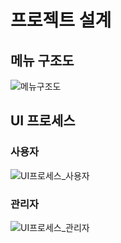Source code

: # 프로젝트 설계

## 메뉴 구조도
![메뉴구조도](https://user-images.githubusercontent.com/112448467/212028599-a197f8ac-8470-4d46-ab09-2a74d2bc82eb.png)

## UI 프로세스
### 사용자
![UI프로세스_사용자](https://user-images.githubusercontent.com/112448467/212028563-04956b5e-680c-4200-9a9f-c0d7d890ee46.png)

### 관리자
![UI프로세스_관리자](https://user-images.githubusercontent.com/112448467/212028581-c8da016a-6d83-4ce3-b469-e0fe5b752bc9.png)
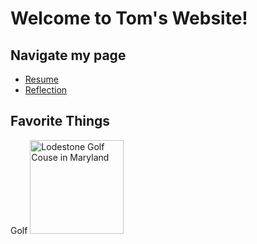 # Welcome to Tom's Website!

## Navigate my page
* [Resume](resume.md)
* [Reflection](reflection.md)

## **Favorite Things**
Golf
<img src="images/" alt="Lodestone Golf Couse in Maryland" width="150"/>
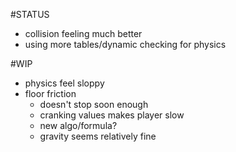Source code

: #STATUS
- collision feeling much better
- using more tables/dynamic checking for physics

#WIP
* physics feel sloppy
* floor friction
  * doesn't stop soon enough
  * cranking values makes player slow
  * new algo/formula?
  * gravity seems relatively fine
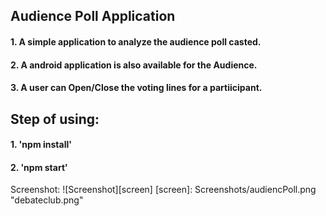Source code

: Audience Poll Application
-------------------------

#### 1. A simple application to analyze the audience poll casted.
#### 2. A android application is also available for the Audience.
#### 3. A user can Open/Close the voting lines for a partiicipant.


## Step of using:

#### 1. 'npm install'
#### 2. 'npm start'

Screenshot:
![Screenshot][screen]
[screen]: Screenshots/audiencPoll.png "debateclub.png"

· · · · · · ·

• **EXERCISE INSTRUCTIONS**: Your answer should reproduce each line of the listing that holds the word "https".

• **TASK ANSWER**:
![메뉴구조도](https://user-images.githubusercontent.com/112448467/212028599-a197f8ac-8470-4d46-ab09-2a74d2bc82eb.png)
![UI프로세스_사용자](https://user-images.githubusercontent.com/112448467/212028563-04956b5e-680c-4200-9a9f-c0d7d890ee46.png)
![UI프로세스_관리자](https://user-images.githubusercontent.com/112448467/212028581-c8da016a-6d83-4ce3-b469-e0fe5b752bc9.png)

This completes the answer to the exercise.